Basta avventurarsi in montagna, in qualsiasi direzione o versante oppure a qualsiasi altitudine, che incontriamo le vestigia del nostro passato, sia che si tratti di boschi o castagneti, ormai lasciati all’abbandono, sia che si tratti di borghi o case sparse, oggi disabitati, lesionati dal tempo o addirittura completamente crollati.
A guardar bene sono tutte cellule dei nostri corpi e brandelli della nostra storia sociale e umana: roste, coronelle dei castagni, distrutte dai cinghiali, piante aliene (ma siamo diventati alieni anche noi!), vie storiche non più battute e spesso interrotte da intrichi di pruni e arbusti, quando non alberi caduti al suolo, e piccoli agglomerati di case un tempo pulsanti di vita.

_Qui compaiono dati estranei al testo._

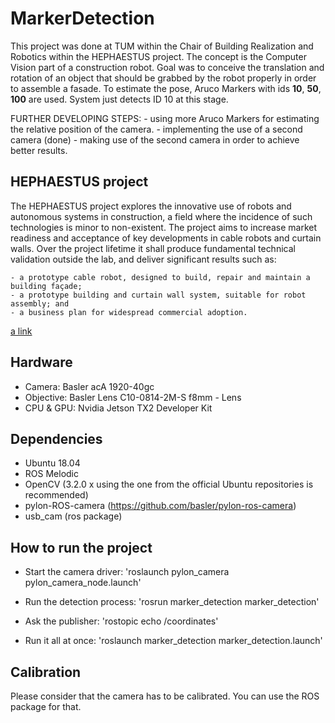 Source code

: # MarkerDetection

This project was done at TUM within the Chair of Building Realization and Robotics within the HEPHAESTUS project. The concept is the Computer Vision part of a construction robot. 
Goal was to conceive the translation and rotation of an object that should be grabbed by the robot properly in order to assemble a fasade. 
To estimate the pose, Aruco Markers with ids <strong>10</strong>, <strong>50</strong>, <strong>100</strong> are used. System just detects ID 10 at this stage.

FURTHER DEVELOPING STEPS:
	- using more Aruco Markers for estimating the relative position of the camera.
	- implementing the use of a second camera (done)
	- making use of the second camera in order to achieve better results.

## HEPHAESTUS project

The HEPHAESTUS project explores the innovative use of robots and autonomous systems in construction, a field where the incidence of such technologies is minor to non-existent. 
The project aims to increase market readiness and acceptance of key developments in cable robots and curtain walls.
Over the project lifetime it shall produce fundamental technical validation outside the lab, and deliver significant results such as:
	
	- a prototype cable robot, designed to build, repair and maintain a building façade;
	- a prototype building and curtain wall system, suitable for robot assembly; and
	- a business plan for widespread commercial adoption.

[a link](https://www.hephaestus-project.eu/)

## Hardware
- Camera: Basler acA 1920-40gc
- Objective: Basler Lens C10-0814-2M-S f8mm - Lens
- CPU & GPU: Nvidia Jetson TX2 Developer Kit

## Dependencies
- Ubuntu 18.04
- ROS Melodic
- OpenCV (3.2.0 x using the one from the official Ubuntu repositories is recommended)
- pylon-ROS-camera (https://github.com/basler/pylon-ros-camera)
- usb_cam (ros package)

## How to run the project
- Start the camera driver: 'roslaunch pylon_camera pylon_camera_node.launch'
- Run the detection process: 'rosrun marker_detection marker_detection'
- Ask the publisher: 'rostopic echo /coordinates'

- Run it all at once: 'roslaunch marker_detection marker_detection.launch'

## Calibration
Please consider that the camera has to be calibrated. You can use the ROS package for that.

Insomma il nostro ambiente ed il nostro territorio, curati da tanti “senza nome”, gente di cui la Storia, né la grande né la piccola, menzionerà mai, ma che ci ha trasmesso un patrimonio che noi abbiamo confinato nell’oblio.
Oblio o negazionismo?
E’ quello che emerge dalla lettura del bellissimo libro di Mirto Campi, intitolato proprio “I senza nome”, che è stato presentato domenica 24 Ottobre a Castello di Cireglio, in occasione della 7ª giornata europea dei Parchi Letterari.
Quanti “senza nome” hanno modellato la nostra Montagna e di quanti sacrifici, dolori, piccole gioie, tradizioni si è riempito nei secoli ogni angolo di essa?
Noi, così supponenti e ipocriti, l’abbiamo destinata all’oblio, abbiamo voltato gli occhi da un’altra parte, riservandole il ruolo di giostra o parco giochi per cittadini stressati e così ne abbiano perduto lo spirito, i grandi insegnamenti morali, come l’umiltà, o materiali, l’anima e persino la “voce” perché non sappiamo più interpretarne i silenzi, i fruscii o i suoni.
Ma c’è un’altra ipotesi, ancora peggiore, che fa parte di un approccio sempre meschino al passato, cioè il negazionismo, il voler nascondere sotto il tappeto le nostre radici, quasi vergognandoci di essere, in moltissimi di noi, figli, nipoti, eredi di gente semplice, contadina, anche rozza e ignorante, ma con un senso di appartenenza e rispetto delle proprie origini.
E c’è da augurarsi che non sia questo il motivo per cui abbiamo così emarginato la nostra montagna più povera, quella “meno griffata”, come dice qualcuno, perché sarebbe come rinnegare se stessi e confinarci davvero tra i “senza nome”, ma non tra quelli degni di stima di cui ha parlato Mirto Campi nel suo libro, bensì tra i “senza nome” e i “senza radici”, una specie destinata all’estinzione culturale e morale.